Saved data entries
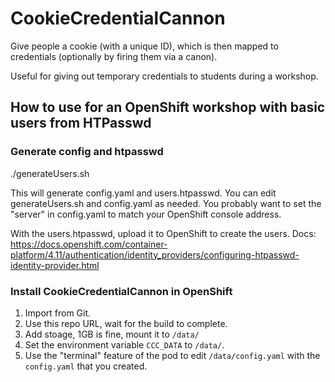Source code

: # CookieCredentialCannon

Give people a cookie (with a unique ID), which is then mapped to credentials (optionally by firing them via a canon).

Useful for giving out temporary credentials to students during a workshop.

## How to use for an OpenShift workshop with basic users from HTPasswd

### Generate config and htpasswd 

./generateUsers.sh

This will generate config.yaml and users.htpasswd. You can edit generateUsers.sh and config.yaml as needed. You probably want to set the "server" in config.yaml to match your OpenShift console address.

With the users.htpasswd, upload it to OpenShift to create the users. Docs: https://docs.openshift.com/container-platform/4.11/authentication/identity_providers/configuring-htpasswd-identity-provider.html

### Install CookieCredentialCannon in OpenShift

1. Import from Git.
2. Use this repo URL, wait for the build to complete.
3. Add stoage, 1GB is fine, mount it to `/data/`
4. Set the environment variable `CCC_DATA` to `/data/`.
6. Use the "terminal" feature of the pod to edit `/data/config.yaml` with the `config.yaml` that you created.

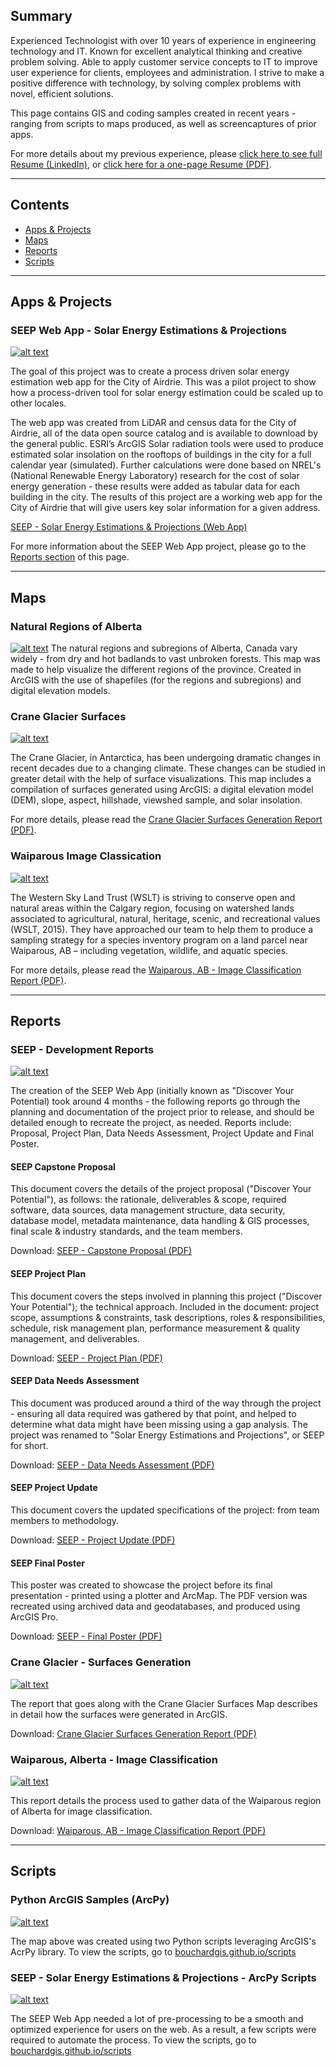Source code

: ## Summary

Experienced Technologist with over 10 years of experience in engineering technology and IT. Known for excellent analytical thinking and creative problem solving. Able to apply customer service concepts to IT to improve user experience for clients, employees and administration. I strive to make a positive difference with technology, by solving complex problems with novel, efficient solutions. 

This page contains GIS and coding samples created in recent years - ranging from scripts to maps produced, as well as screencaptures of prior apps. 

For more details about my previous experience, please 
<a href="https://linkedin.com/in/davidjbouchard" target="_blank">click here to see full Resume (LinkedIn)</a>, or <a href="https://bouchardgis.github.io/reports/DBouchard_Resume_June2018.pdf" target="_blank">click here for a one-page Resume (PDF)</a>.

---

## Contents
* [Apps & Projects](#apps)
* [Maps](#maps)
* [Reports](#reports)
* [Scripts](#scripts)

---

## Apps & Projects <a name="apps"></a>
### SEEP Web App - Solar Energy Estimations & Projections
[![alt text](https://bouchardgis.github.io/images/SEEP_SolarEnergyEstimationsAndProjections_Screencap.PNG "SEEP Web App")](https://bouchardgis.github.io/images/SEEP_SolarEnergyEstimationsAndProjections_Screencap.PNG)

The goal of this project was to create a process driven solar energy estimation web app for the City of Airdrie. This was a pilot project to show how a process-driven tool for solar energy estimation could be scaled up to other locales. 

The web app was created from LiDAR and census data for the City of Airdrie, all of the data open source catalog and is available to download by the general public. ESRI’s ArcGIS Solar radiation tools were used to produce estimated solar insolation on the rooftops of buildings in the city for a full calendar year (simulated). Further calculations were done based on NREL's (National Renewable Energy Laboratory) research for the cost of solar energy generation - these results were added as tabular data for each building in the city. The results of this project are a working web app for the City of Airdrie that will give users key solar information for a given address.

<a href="http://sait.maps.arcgis.com/apps/webappviewer/index.html?id=2fb5fd4773eb4cefb37facf0c7ac1ae7" target="_blank">SEEP - Solar Energy Estimations & Projections (Web App)</a>

For more information about the SEEP Web App project, please go to the [Reports section](#reports) of this page. 

---

## Maps <a name="maps"></a>
### Natural Regions of Alberta
[![alt text](https://bouchardgis.github.io/images/Alberta_NaturalRegionsMap.PNG   "Natural Regions of Alberta")](https://bouchardgis.github.io/images/Alberta_NaturalRegionsMap.PNG)
The natural regions and subregions of Alberta, Canada vary widely - from dry and hot badlands to vast unbroken forests. This map was made to help visualize the different regions of the province. Created in ArcGIS with the use of shapefiles (for the regions and subregions) and digital elevation models. 

### Crane Glacier Surfaces
[![alt text](https://bouchardgis.github.io/images/CraneGlacier_SurfaceGeneration.PNG  "Crane Glacier - Surfaces")](https://bouchardgis.github.io/images/CraneGlacier_SurfaceGeneration.PNG)

The Crane Glacier, in Antarctica, has been undergoing dramatic changes in recent decades due to a changing climate. These changes can be studied in greater detail with the help of surface visualizations. This map includes a compilation of surfaces generated using ArcGIS: a digital elevation model (DEM), slope, aspect, hillshade, viewshed sample, and solar insolation.

For more details, please read the [Crane Glacier Surfaces Generation Report (PDF)](https://bouchardgis.github.io/reports/CraneGlacierStudy_SurfaceGenerationReport.pdf).

### Waiparous Image Classication
[![alt text](https://bouchardgis.github.io/images/Waiparous_ImageClassification_forWesternSkyLandTrust.PNG  "Waiparous Image Classification")](https://bouchardgis.github.io/images/Waiparous_ImageClassification_forWesternSkyLandTrust.PNG) 

The Western Sky Land Trust (WSLT) is striving to conserve open and natural areas within the Calgary region, focusing on watershed lands associated to agricultural, natural, heritage, scenic, and recreational values (WSLT, 2015). They have approached our team to help them to produce a sampling strategy for a species inventory program on a land parcel near Waiparous, AB – including vegetation, wildlife, and aquatic species.

For more details, please read the [Waiparous, AB - Image Classification Report (PDF)](https://bouchardgis.github.io/reports/WaiparousAB_ImageClassification_forWLST.pdf).

---

## Reports <a name="reports"></a>
### SEEP - Development Reports
[![alt text](https://bouchardgis.github.io/images/SEEP_Reports_Covers.PNG "SEEP - Solar Energy Estimations and Projects - Reports")](https://bouchardgis.github.io/images/SEEP_Reports_Covers.PNG)

The creation of the SEEP Web App (initially known as "Discover Your Potential) took around 4 months - the following reports go through the planning and documentation of the project prior to release, and should be detailed enough to recreate the project, as needed. Reports include: Proposal, Project Plan, Data Needs Assessment, Project Update and Final Poster.

#### SEEP Capstone Proposal
This document covers the details of the project proposal ("Discover Your Potential"), as follows: the rationale, deliverables & scope, required software, data sources, data management structure, data security, database model, metadata maintenance, data handling & GIS processes, final scale & industry standards, and the team members.

Download: [SEEP - Capstone Proposal (PDF)](https://bouchardgis.github.io/reports/SEEP_1_CapstoneProposal_DiscoverYourPotential.pdf)

#### SEEP Project Plan
This document covers the steps involved in planning this project ("Discover Your Potential"); the technical approach. Included in the document: project scope, assumptions & constraints, task descriptions, roles & responsibilities, schedule, risk management plan, performance measurement & quality management, and deliverables. 

Download: [SEEP - Project Plan (PDF)](https://bouchardgis.github.io/reports/SEEP_2_DiscoverYourPotential_ProjectPlan.pdf)

#### SEEP Data Needs Assessment
This document was produced around a third of the way through the project - ensuring all data required was gathered by that point, and helped to determine what data might have been missing using a gap analysis. The project was renamed to "Solar Energy Estimations and Projections", or SEEP for short.

Download: [SEEP - Data Needs Assessment (PDF)](https://bouchardgis.github.io/reports/SEEP_3_DataNeedsAssessment.pdf)

#### SEEP Project Update
This document covers the updated specifications of the project: from team members to methodology. 

Download: [SEEP - Project Update (PDF)](https://bouchardgis.github.io/reports/SEEP_4_SolarEnergyEstimationsAndProjections_ProjectUpdate.pdf)

#### SEEP Final Poster
This poster was created to showcase the project before its final presentation - printed using a plotter and ArcMap. The PDF version was recreated using archived data and geodatabases, and produced using ArcGIS Pro. 

Download: [SEEP - Final Poster (PDF)](https://bouchardgis.github.io/reports/SEEP_5_SolarEnergyEstimationsAndProjections_FinalPoster.pdf)

### Crane Glacier - Surfaces Generation
[![alt text](https://bouchardgis.github.io/images/Report_SurfaceGeneration_CraneGlacier.PNG "Crane Glacier Surfaces Generation Report (PDF)")](https://bouchardgis.github.io/reports/CraneGlacierStudy_SurfaceGenerationReport.pdf)

The report that goes along with the Crane Glacier Surfaces Map describes in detail how the surfaces were generated in ArcGIS. 

Download: [Crane Glacier Surfaces Generation Report (PDF)](https://bouchardgis.github.io/reports/CraneGlacierStudy_SurfaceGenerationReport.pdf)

### Waiparous, Alberta - Image Classification
[![alt text](https://bouchardgis.github.io/images/Report_ImageClassification_WaiparousAB.PNG "Waiparous Image Classification Report (PDF)")](https://bouchardgis.github.io/reports/WaiparousAB_ImageClassification_forWLST.pdf) 

This report details the process used to gather data of the Waiparous region of Alberta for image classification.

Download: [Waiparous, AB - Image Classification Report (PDF)](https://bouchardgis.github.io/reports/WaiparousAB_ImageClassification_forWLST.pdf)

---

## Scripts <a name="scripts"></a>
### Python ArcGIS Samples (ArcPy)
[![alt text](https://bouchardgis.github.io/images/ZionNationalPark_PythonGeneratedMap.PNG "Zion National Park - Python Generated Map")](https://bouchardgis.github.io/images/ZionNationalPark_PythonGeneratedMap.PNG)

The map above was created using two Python scripts leveraging ArcGIS's AcrPy library. To view the scripts, go to [bouchardgis.github.io/scripts](https://bouchardgis.github.io/scripts)

### SEEP - Solar Energy Estimations & Projections - ArcPy Scripts
[![alt text](https://bouchardgis.github.io/images/SEEP_SolarEnergyEstimationsAndProjections_SmallCapture.JPG "SEEP - Solar Energy Estimations & Projections")](https://bouchardgis.github.io/images/SEEP_SolarEnergyEstimationsAndProjections_SmallCapture.JPG)
 
The SEEP Web App needed a lot of pre-processing to be a smooth and optimized experience for users on the web. As a result, a few scripts were required to automate the process. To view the scripts, go to [bouchardgis.github.io/scripts](https://bouchardgis.github.io/scripts)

-- WHAT YOU HAVE TO DO --
Among the lines of the data, which ones contain the word "html"? Show them.

-- RESPONSE --
With the users.htpasswd, upload it to OpenShift to create the users. Docs: https://docs.openshift.com/container-platform/4.11/authentication/identity_providers/configuring-htpasswd-identity-provider.html
<a href="http://sait.maps.arcgis.com/apps/webappviewer/index.html?id=2fb5fd4773eb4cefb37facf0c7ac1ae7" target="_blank">SEEP - Solar Energy Estimations & Projections (Web App)</a>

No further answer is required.